With a virtual guarantee of death, rabies is a terrifying disease that is 99% fatal once symptoms develop. Fortunately, post-exposure prophylaxis (PEP) – when given shortly after exposure, before symptoms appear – is almost 100% effective. PEP is a combination of human rabies immunoglobulin and rabies vaccine administered according to the guidelines of the Advisory Committee on Immunization Practices (ACIP).[1,2]
In the United States, rabies exposures largely come from bites from animals, especially wild animals, such as bats, skunks, raccoons, and foxes. Transmission of the rabies virus, a type of lyssavirus, by companion cats and dogs is relatively rare due to the widespread immunization of these animals. However, all mammals, including domestic animals, can contract rabies from wild animals and transmit the infection to humans. A recently released MMWR report highlights important steps for rabies control and underscores the need for a campaign to educate the public about the risk of rabies.
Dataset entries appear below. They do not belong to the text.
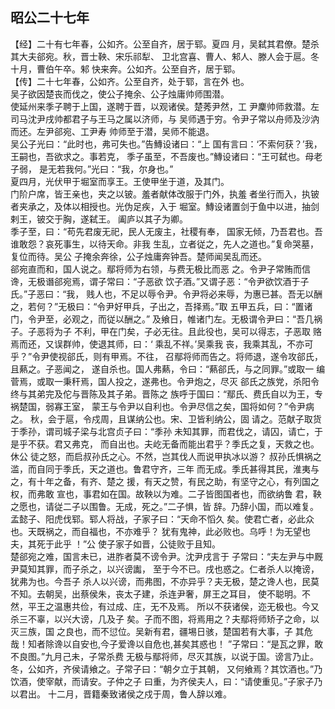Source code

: ## 昭公二十七年

【经】二十有七年春，公如齐。公至自齐，居于郓。夏四
月，吴弑其君僚。楚杀其大夫郤宛。秋，晋士鞅、宋乐祁犁、
卫北宫喜、曹人、邾人、滕人会于扈。冬十月，曹伯午卒。邾
快来奔。公如齐。公至自齐，居于郓。  
【传】二十七年春，公如齐。公至自齐，处于郓，言在外
也。  
吴子欲因楚丧而伐之，使公子掩余、公子烛庸帅师围潜。  
使延州来季子聘于上国，遂聘于晋，以观诸侯。楚莠尹然，工
尹麇帅师救潜。左司马沈尹戌帅都君子与王马之属以济师，与
吴师遇于穷。令尹子常以舟师及沙汭而还。左尹郤宛、工尹寿
帅师至于潜，吴师不能退。  
吴公子光曰：“此时也，弗可失也。”告鱄设诸曰：“上
国有言曰：‘不索何获？’我，王嗣也，吾欲求之。事若克，
季子虽至，不吾废也。”鱄设诸曰：“王可弑也。母老子弱，
是无若我何。”光曰：“我，尔身也。”  
夏四月，光伏甲于堀室而享王。王使甲坐于道，及其门。  
门阶户席，皆王亲也，夹之以铍。羞者献体改服于门外，执羞
者坐行而入，执铍者夹承之，及体以相授也。光伪足疾，入于
堀室。鱄设诸置剑于鱼中以进，抽剑剌王，铍交于胸，遂弑王。
阖庐以其子为卿。  
季子至，曰：“苟先君废无祀，民人无废主，社稷有奉，
国家无倾，乃吾君也。吾谁敢怨？哀死事生，以待天命。非我
生乱，立者従之，先人之道也。”复命哭墓，复位而待。吴公
子掩余奔徐，公子烛庸奔钟吾。楚师闻吴乱而还。  
郤宛直而和，国人说之。鄢将师为右领，与费无极比而恶
之。令尹子常贿而信谗，无极谮郤宛焉，谓子常曰：“子恶欲
饮子酒。”又谓子恶：“令尹欲饮酒于子氏。”子恶曰：“我，
贱人也，不足以辱令尹。令尹将必来辱，为惠已甚。吾无以酬
之，若何？”无极曰：“令尹好甲兵，子出之，吾择焉。”取
五甲五兵，曰：“置诸门，令尹至，必观之，而従以酬之。”
及飨日，帷诸门左。无极谓令尹曰：“吾几祸子。子恶将为子
不利，甲在门矣，子必无往。且此役也，吴可以得志，子恶取
赂焉而还，又误群帅，使退其师，曰：‘ 乘乱不祥。’吴乘我
丧，我乘其乱，不亦可乎？”令尹使视郤氏，则有甲焉。不往，
召鄢将师而告之。将师退，遂令攻郤氏，且爇之。子恶闻之，
遂自杀也。国人弗爇，令曰：“爇郤氏，与之同罪。”或取一
编菅焉，或取一秉秆焉，国人投之，遂弗也。令尹炮之，尽灭
郤氏之族党，杀阳令终与其弟完及佗与晋陈及其子弟。晋陈之
族呼于国曰：“鄢氏、费氏自以为王，专祸楚国，弱寡王室，
蒙王与令尹以自利也。令尹尽信之矣，国将如何？”令尹病之。
秋，会于扈，令戍周，且谋纳公也。宋、卫皆利纳公，固
请之。范献子取货于季孙，谓司城子梁与北宫贞子曰：“季孙
未知其罪，而君伐之，请囚，请亡，于是乎不获。君又弗克，
而自出也。夫屹无备而能出君乎？季氏之复，天救之也。休公
徒之怒，而启叔孙氏之心。不然，岂其伐人而说甲执冰以游？
叔孙氏惧祸之滥，而自同于季氏，天之道也。鲁君守齐，三年
而无成。季氏甚得其民，淮夷与之，有十年之备，有齐、楚之
援，有天之赞，有民之助，有坚守之心，有列国之权，而弗敢
宣也，事君如在国。故鞅以为难。二子皆图国者也，而欲纳鲁
君，鞅之愿也，请従二子以围鲁。无成，死之。”二子惧，皆
辞。乃辞小国，而以难复。  
孟懿子、阳虎伐郓。郓人将战，子家子曰：“天命不慆久
矣。使君亡者，必此众也。天既祸之，而自福也，不亦难乎？
犹有鬼神，此必败也。乌呼！为无望也夫，其死于此乎 ！”公
使子家子如晋，公徒败于且知。  
楚郤宛之难，国言未已，进胙者莫不谤令尹。沈尹戌言于
子常曰：“夫左尹与中厩尹莫知其罪，而子杀之，以兴谤讟，
至于今不已。戌也惑之。仁者杀人以掩谤，犹弗为也。今吾子
杀人以兴谤，而弗图，不亦异乎？夫无极，楚之谗人也，民莫
不知。去朝吴，出蔡侯朱，丧太子建，杀连尹奢，屏王之耳目，
使不聪明。不然，平王之温惠共俭，有过成、庄，无不及焉。
所以不获诸侯，迩无极也。今又杀三不辜，以兴大谤，几及子
矣。子而不图，将焉用之？夫鄢将师矫子之命，以灭三族，国
之良也，而不愆位。吴新有君，疆埸日骇，楚国若有大事，子
其危哉！知者除谗以自安也,今子爱谗以自危也,甚矣其惑也！
”子常曰：“是瓦之罪，敢不良图。”九月己未，子常杀费
无极与鄢将师，尽灭其族，以说于国。谤言乃止。  
冬，公如齐，齐侯请飨之。子常子曰：“朝夕立于其朝，
又何飨焉？其饮酒也。”乃饮酒，使宰献，而请安。子仲之子
曰重，为齐侯夫人，曰：“请使重见。”子家子乃以君出。
十二月，晋籍秦致诸侯之戍于周，鲁人辞以难。  

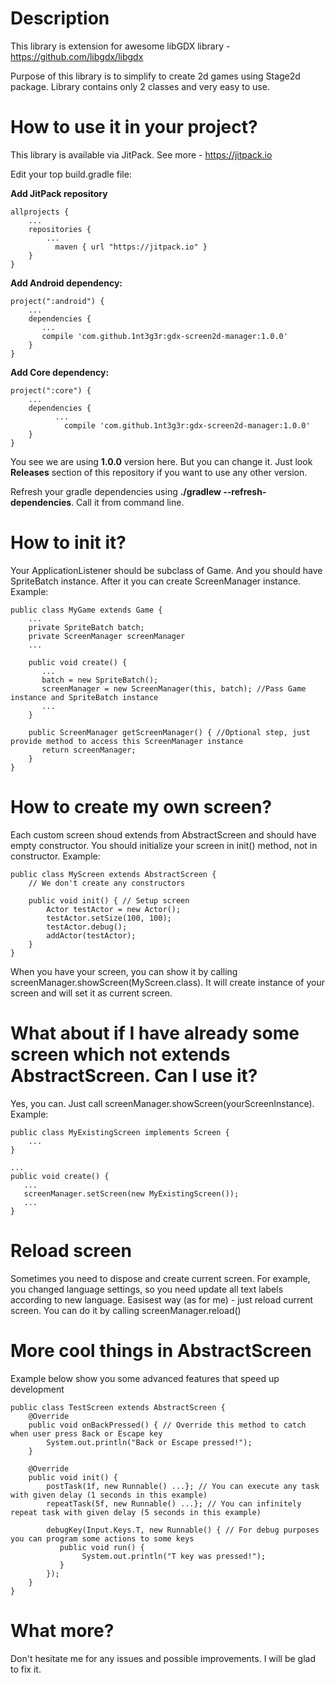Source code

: # Description

This library is extension for awesome libGDX library - https://github.com/libgdx/libgdx

Purpose of this library is to simplify to create 2d games using Stage2d package. Library contains only 2 classes and very easy to use.

# How to use it in your project?

This library is available via JitPack. See more - https://jitpack.io

Edit your top build.gradle file:

**Add JitPack repository**

    allprojects {
        ...
        repositories {
            ...
	          maven { url "https://jitpack.io" }
        }
    }
    
**Add Android dependency:**

    project(":android") {
        ...
        dependencies {
           ...
           compile 'com.github.1nt3g3r:gdx-screen2d-manager:1.0.0'
        }
    }

**Add Core dependency:**

    project(":core") {
        ...
        dependencies {
              ...
    	        compile 'com.github.1nt3g3r:gdx-screen2d-manager:1.0.0'
        }
    }
    
 You see we are using **1.0.0** version here. But you can change it. Just look **Releases** section of this repository if you want to use any other version.
  
 Refresh your gradle dependencies using **./gradlew --refresh-dependencies**. Call it from command line.

# How to init it?

Your ApplicationListener should be subclass of Game. And you should have SpriteBatch instance. After it you can create ScreenManager instance. Example:

    public class MyGame extends Game {
        ...
        private SpriteBatch batch;
        private ScreenManager screenManager
        ...
        
        public void create() {
           ...
           batch = new SpriteBatch();
           screenManager = new ScreenManager(this, batch); //Pass Game instance and SpriteBatch instance
           ...
        }
        
        public ScreenManager getScreenManager() { //Optional step, just provide method to access this ScreenManager instance
           return screenManager;
        }
    }
    
# How to create my own screen?

Each custom screen shoud extends from AbstractScreen and should have empty constructor. You should initialize your screen in init() method, not in constructor. Example:

    public class MyScreen extends AbstractScreen {
        // We don't create any constructors
        
        public void init() { // Setup screen
            Actor testActor = new Actor();
            testActor.setSize(100, 100);
            testActor.debug();
            addActor(testActor);
        }
    }
    
When you have your screen, you can show it by calling screenManager.showScreen(MyScreen.class). It will create instance of your screen and will set it as current screen.

# What about if I have already some screen which not extends AbstractScreen. Can I use it?

Yes, you can. Just call screenManager.showScreen(yourScreenInstance). Example:

    public class MyExistingScreen implements Screen {
        ...
    }
    
    ...
    public void create() {
       ...
       screenManager.setScreen(new MyExistingScreen());
       ...
    }

# Reload screen
Sometimes you need to dispose and create current screen. For example, you changed language settings, so you need update all text labels according to new language. Easisest way (as for me) - just reload current screen. You can do it by calling screenManager.reload()

# More cool things in AbstractScreen

Example below show you some advanced features that speed up development
    
    public class TestScreen extends AbstractScreen {
        @Override
        public void onBackPressed() { // Override this method to catch when user press Back or Escape key
            System.out.println("Back or Escape pressed!");
        }
        
        @Override
        public void init() {
            postTask(1f, new Runnable() ...}; // You can execute any task with given delay (1 seconds in this example)
            repeatTask(5f, new Runnable() ...}; // You can infinitely repeat task with given delay (5 seconds in this example)
            
            debugKey(Input.Keys.T, new Runnable() { // For debug purposes you can program some actions to some keys
               public void run() {
                    System.out.println("T key was pressed!");
               }
            });
        }
    }
    
# What more?
Don't hesitate me for any issues and possible improvements. I will be glad to fix it.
Challenge yourself with these cases, developed by the U.S. Centers for Disease Control and Prevention (CDC), which illustrate key rabies prevention and treatment situations. Would you know what to do?
Case 1: A bat in the bedroom
The mother of a 3-year-old boy reports that she found a bat flying in the boy’s room yesterday morning. The mother, conceding that she is “quite panicked”, wants her son to be treated by PEP. She knows that bats can carry rabies and that it is deadly. The child has no apparent bite marks. Unfortunately, the boy’s father captured and released the bat, so it is not available for testing.